Gdy Jeanne Antoinette Poisson, późniejsza markiza de Pompadour, miała 9 lat, wróżka przepowiedziała jej, że kiedyś będzie królewską faworytą. Dziewczynka wzięła sobie do serca przepowiednię i od tej pory robiła wszystko, by w przyszłości stać się metresą. Mając 19 lat, poślubiła Karola Wilhelma Le Normant d'Etiolles, licząc, że dzięki jego nazwisku zbliży się do ludzi z otoczenia króla. I doczekała się. Wkrótce dostała zaproszenie na bal maskowy w Wersalu. Zjawiła się tam w przebraniu Diany Łowczyni, a monarcha natychmiast zwrócił na nią uwagę.
Zobacz: Rzeźnik Tutsi
Od tego czasu Jeanne była częstym gościem na królewskim dworze. Szybko też złożyła w sądzie wniosek o separację z mężem. Bardzo szybko zamieszkała w pałacu, tuż nad apartamentami królewskimi. Jednak w Wersalu nie brakowało pięknych dam gotowych zadowolić rozpustnego Ludwika XV. Markiza musiała doskonale opanować sztukę kochania, bo monarcha szybko nudził się w alkowie. Sama była pozbawiona temperamentu. Żeby podtrzymać płomień namiętności króla, zaczęła faszerować się afrodyzjakami.
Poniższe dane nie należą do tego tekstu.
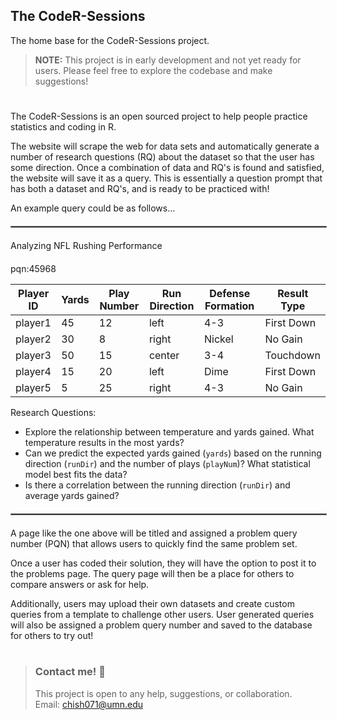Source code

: ## The CodeR-Sessions

The home base for the CodeR-Sessions project.

> **NOTE:** This project is in early development and not yet ready 
for users. Please feel free to explore the codebase and make suggestions! 

#
The CodeR-Sessions is an open sourced project to help people practice statistics and coding in R. 

The website will scrape the web for data sets and 
automatically generate a number of research questions (RQ) about the dataset so that the user has some direction. Once a combination of data and RQ's is found and satisfied, the website will save it as a query. This is essentially a question prompt that has both a dataset and RQ's, and is ready to be practiced with!  

An example query could be as follows... 

<hr style="border: 1px solid gray; width: 100%; margin-top: 20px; margin-bottom: 20px;">


<div style="display: flex; justify-content: space-between; margin-bottom: 20px;">
  <span>Analyzing NFL Rushing Performance</span>
  <span></span>
</div>
pqn:45968

| Player ID  | Yards | Play Number | Run Direction | Defense Formation | Result Type   |
|------------|-------|-------------|---------------|-------------------|---------------|
| player1    | 45    | 12          | left          | 4-3               | First Down    |
| player2    | 30    | 8           | right         | Nickel            | No Gain       |
| player3    | 50    | 15          | center        | 3-4               | Touchdown     |
| player4    | 15    | 20          | left          | Dime              | First Down    |
| player5    | 5     | 25          | right         | 4-3               | No Gain       |



Research Questions:
- Explore the relationship between temperature and yards gained. What temperature results in the most yards?
- Can we predict the expected yards gained (`yards`) based on the running direction (`runDir`) and the number of plays (`playNum`)? What statistical model best fits the data?
- Is there a correlation between the running direction (`runDir`) and average yards gained?

<hr style="border: 1px solid gray; width: 100%; margin-top: 20px; margin-bottom: 20px;">


A page like the one above will be titled and assigned a problem query number (PQN) that allows users to quickly find the same problem set. 

Once a user has coded their solution, they will have the option to post it to the problems page. The query page will then be a place for others to compare answers or ask for help.  

Additionally, users may upload their own datasets and create custom queries from a template to challenge other users. User generated queries will also be assigned a problem query number and saved to the database for others to try out! 

#

> ### Contact me! 📝
> This project is open to any help, suggestions, or collaboration.  
> Email: chish071@umn.edu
Nie brakowało jej ambicji i inteligencji, więc mimo oziębłego temperamentu przez kilka lat zajmowała najważniejsze miejsce w łożu Ludwika XV, a przez kolejne kilkanaście była jego najlepszą przyjaciółką, powiernicą i doradczynią. Ta przebiegła i wyrafinowana kobieta zupełnie zawładnęła królem, który wywołując skandal, nadał jej nawet tytuł szlachecki i zaprezentował jako swoją oficjalną metresę. Madame de Pompadour (przyjęła nazwisko od zamku podarowanego jej przez Ludwika XV) sprawowała władzę absolutną, była ważniejsza od samej królowej.
Markiza starała się zadowolić króla nie tylko w łóżku, dbała również o jego rozrywki, organizowała np. przedstawienia teatralne i operowe, w których sama brała udział. Gościła na dworze artystów, poetów, filozofów. Słynęła z wysmakowanego gustu, miłości do literatury i sztuki. Przez cale życie hołdowała dewizie: żyjmy hucznie i wesoło, a po nas choćby potop!